GIVEN INFORMATION:
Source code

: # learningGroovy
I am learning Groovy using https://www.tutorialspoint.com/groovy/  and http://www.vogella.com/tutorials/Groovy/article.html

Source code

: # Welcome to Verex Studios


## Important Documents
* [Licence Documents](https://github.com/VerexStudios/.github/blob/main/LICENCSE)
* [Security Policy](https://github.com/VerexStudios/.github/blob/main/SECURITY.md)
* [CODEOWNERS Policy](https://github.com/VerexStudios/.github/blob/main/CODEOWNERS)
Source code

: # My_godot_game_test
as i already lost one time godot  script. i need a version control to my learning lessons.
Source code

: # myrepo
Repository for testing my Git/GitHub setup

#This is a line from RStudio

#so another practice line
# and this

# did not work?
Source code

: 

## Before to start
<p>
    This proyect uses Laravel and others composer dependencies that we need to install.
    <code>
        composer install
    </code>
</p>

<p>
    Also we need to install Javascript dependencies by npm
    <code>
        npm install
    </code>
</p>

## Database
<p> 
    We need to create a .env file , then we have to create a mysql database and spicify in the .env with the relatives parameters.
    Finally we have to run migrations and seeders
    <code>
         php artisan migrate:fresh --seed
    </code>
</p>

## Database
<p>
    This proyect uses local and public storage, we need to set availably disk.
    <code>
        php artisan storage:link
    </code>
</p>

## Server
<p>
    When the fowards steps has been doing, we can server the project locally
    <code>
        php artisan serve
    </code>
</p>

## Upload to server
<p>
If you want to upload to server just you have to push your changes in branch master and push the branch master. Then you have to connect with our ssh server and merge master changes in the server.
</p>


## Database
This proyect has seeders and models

WHAT THE TASK ASKS:
Word for word, write out each of the records above.

EXERCISE OUTPUT:
Source code

: # learningGroovy
I am learning Groovy using https://www.tutorialspoint.com/groovy/  and http://www.vogella.com/tutorials/Groovy/article.html

Source code

: # Welcome to Verex Studios


## Important Documents
* [Licence Documents](https://github.com/VerexStudios/.github/blob/main/LICENCSE)
* [Security Policy](https://github.com/VerexStudios/.github/blob/main/SECURITY.md)
* [CODEOWNERS Policy](https://github.com/VerexStudios/.github/blob/main/CODEOWNERS)
Source code

: # My_godot_game_test
as i already lost one time godot  script. i need a version control to my learning lessons.
Source code

: # myrepo
Repository for testing my Git/GitHub setup

#This is a line from RStudio

#so another practice line
# and this

# did not work?
Source code

: 

## Before to start
<p>
    This proyect uses Laravel and others composer dependencies that we need to install.
    <code>
        composer install
    </code>
</p>

<p>
    Also we need to install Javascript dependencies by npm
    <code>
        npm install
    </code>
</p>

## Database
<p> 
    We need to create a .env file , then we have to create a mysql database and spicify in the .env with the relatives parameters.
    Finally we have to run migrations and seeders
    <code>
         php artisan migrate:fresh --seed
    </code>
</p>

## Database
<p>
    This proyect uses local and public storage, we need to set availably disk.
    <code>
        php artisan storage:link
    </code>
</p>

## Server
<p>
    When the fowards steps has been doing, we can server the project locally
    <code>
        php artisan serve
    </code>
</p>

## Upload to server
<p>
If you want to upload to server just you have to push your changes in branch master and push the branch master. Then you have to connect with our ssh server and merge master changes in the server.
</p>


## Database
This proyect has seeders and models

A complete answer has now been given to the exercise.